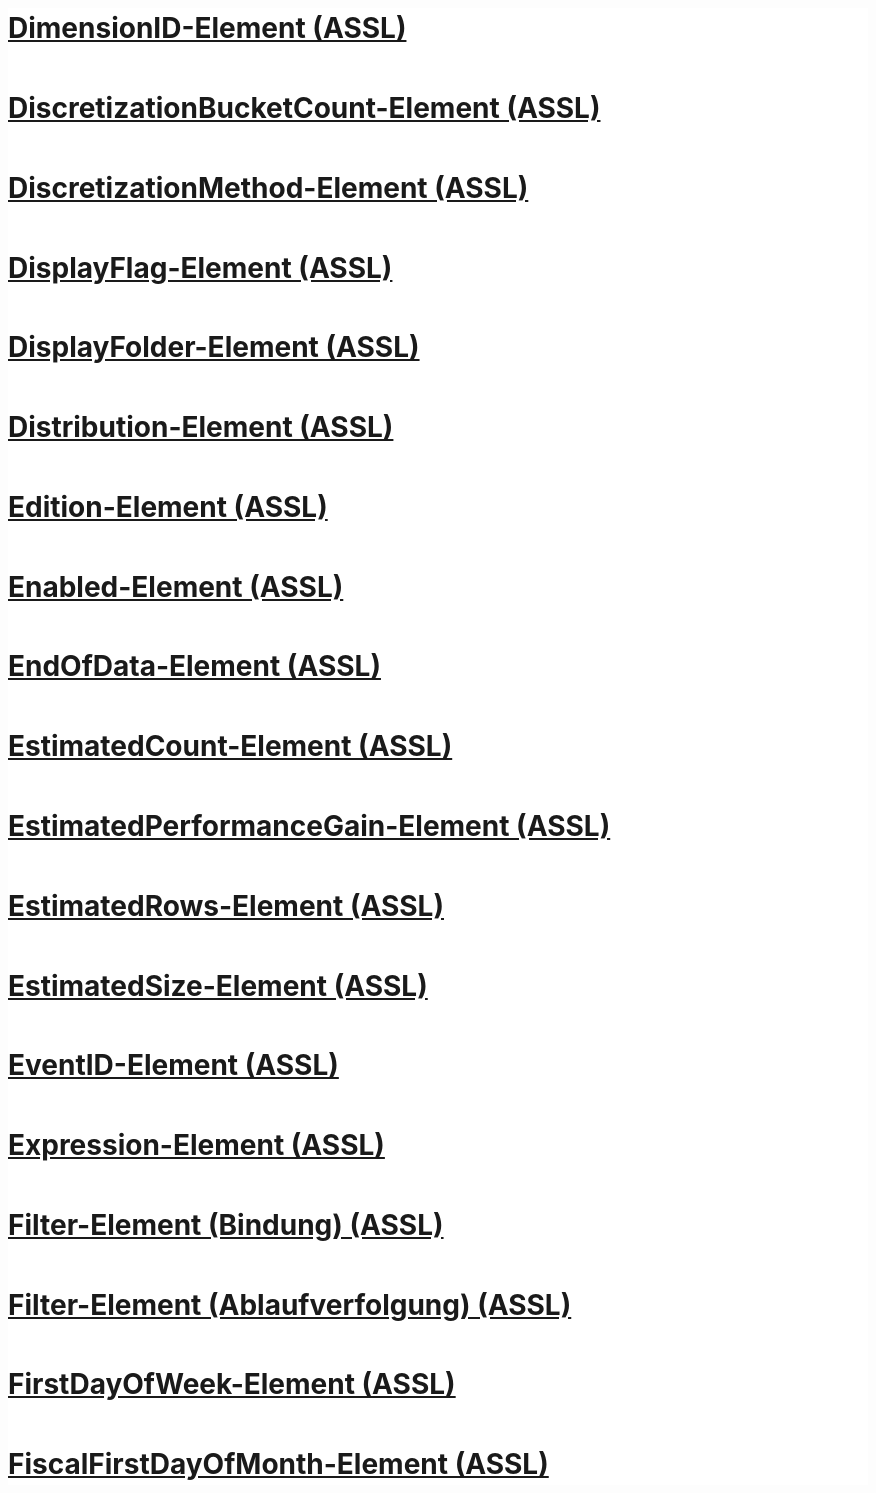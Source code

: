 # [DimensionID-Element (ASSL)](dimensionid-element-assl.md)
# [DiscretizationBucketCount-Element (ASSL)](discretizationbucketcount-element-assl.md)
# [DiscretizationMethod-Element (ASSL)](discretizationmethod-element-assl.md)
# [DisplayFlag-Element (ASSL)](displayflag-element-assl.md)
# [DisplayFolder-Element (ASSL)](displayfolder-element-assl.md)
# [Distribution-Element (ASSL)](distribution-element-assl.md)
# [Edition-Element (ASSL)](edition-element-assl.md)
# [Enabled-Element (ASSL)](enabled-element-assl.md)
# [EndOfData-Element (ASSL)](endofdata-element-assl.md)
# [EstimatedCount-Element (ASSL)](estimatedcount-element-assl.md)
# [EstimatedPerformanceGain-Element (ASSL)](estimatedperformancegain-element-assl.md)
# [EstimatedRows-Element (ASSL)](estimatedrows-element-assl.md)
# [EstimatedSize-Element (ASSL)](estimatedsize-element-assl.md)
# [EventID-Element (ASSL)](eventid-element-assl.md)
# [Expression-Element (ASSL)](expression-element-assl.md)
# [Filter-Element (Bindung) (ASSL)](filter-element-binding-assl.md)
# [Filter-Element (Ablaufverfolgung) (ASSL)](filter-element-trace-assl.md)
# [FirstDayOfWeek-Element (ASSL)](firstdayofweek-element-assl.md)
# [FiscalFirstDayOfMonth-Element (ASSL)](fiscalfirstdayofmonth-element-assl.md)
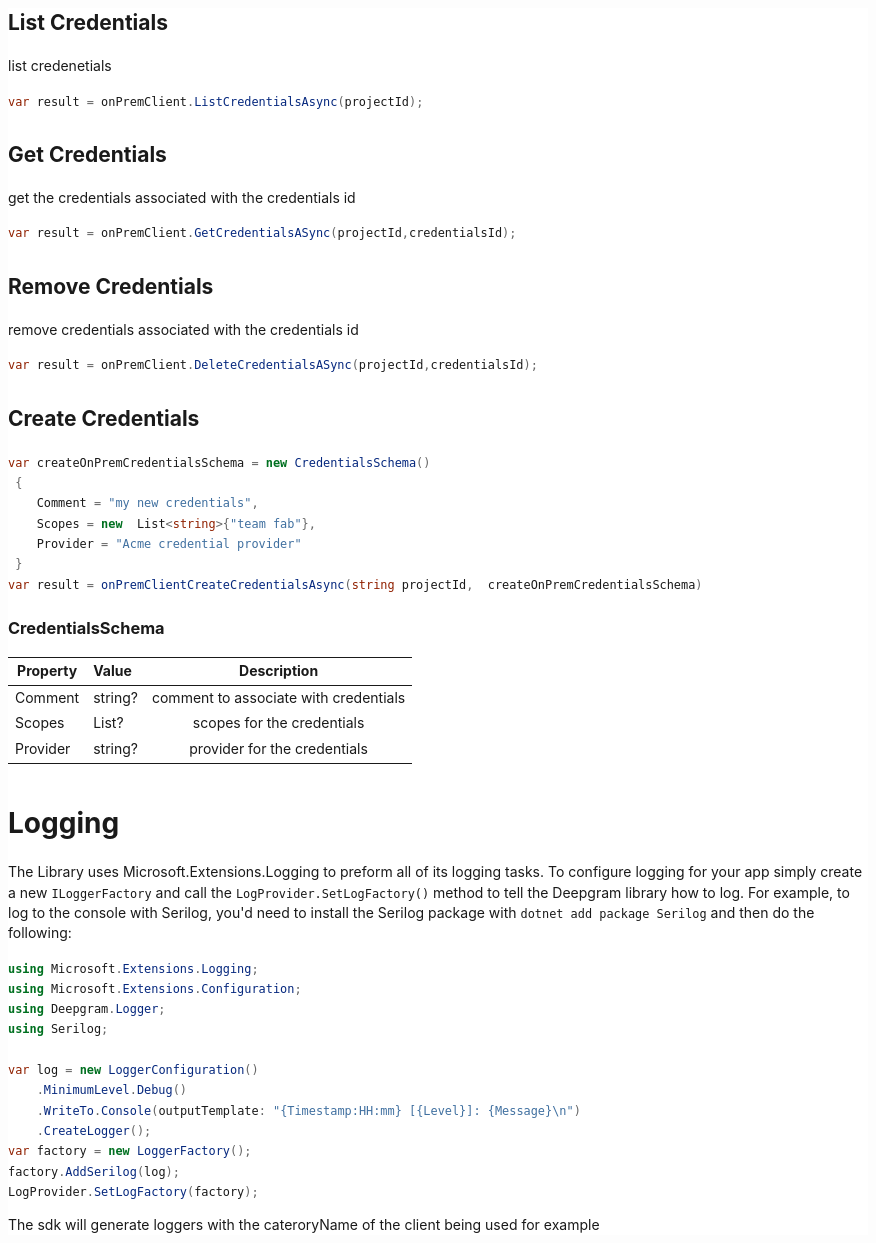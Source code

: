## List Credentials
list credenetials 
```csharp
var result = onPremClient.ListCredentialsAsync(projectId);
```

## Get Credentials
get the credentials associated with the credentials id
```csharp
var result = onPremClient.GetCredentialsASync(projectId,credentialsId);
```

## Remove Credentials
remove credentials associated with the credentials id
```csharp
var result = onPremClient.DeleteCredentialsASync(projectId,credentialsId);
```

## Create Credentials
```csharp
var createOnPremCredentialsSchema = new CredentialsSchema()
 {
    Comment = "my new credentials",
    Scopes = new  List<string>{"team fab"},
    Provider = "Acme credential provider"
 }
var result = onPremClientCreateCredentialsAsync(string projectId,  createOnPremCredentialsSchema)
```

### CredentialsSchema

| Property      | Value     |              Description               |
| ------------- | :-------  | :------------------------------------: |
| Comment       | string?   | comment to associate with credentials  |
| Scopes        | List<string>? | scopes for the credentials             |
| Provider      | string?   | provider for the credentials             |


# Logging

The Library uses Microsoft.Extensions.Logging to preform all of its logging tasks. To configure
logging for your app simply create a new `ILoggerFactory` and call the `LogProvider.SetLogFactory()`
method to tell the Deepgram library how to log. For example, to log to the console with Serilog, you'd need to install the Serilog package with `dotnet add package Serilog` and then do the following:

```csharp
using Microsoft.Extensions.Logging;
using Microsoft.Extensions.Configuration;
using Deepgram.Logger;
using Serilog;

var log = new LoggerConfiguration()
    .MinimumLevel.Debug()
    .WriteTo.Console(outputTemplate: "{Timestamp:HH:mm} [{Level}]: {Message}\n")
    .CreateLogger();
var factory = new LoggerFactory();
factory.AddSerilog(log);
LogProvider.SetLogFactory(factory);
```
The sdk will generate loggers with the cateroryName of the client being used for example 

[license]: LICENSE.txt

============================================================

Task to carry out
Scan the lines above, and whenever one holds the string "Scopes", copy it.

Result for this task
    Scopes = new  List<string>{"team fab"},
| Scopes        | List<string>? | scopes for the credentials             |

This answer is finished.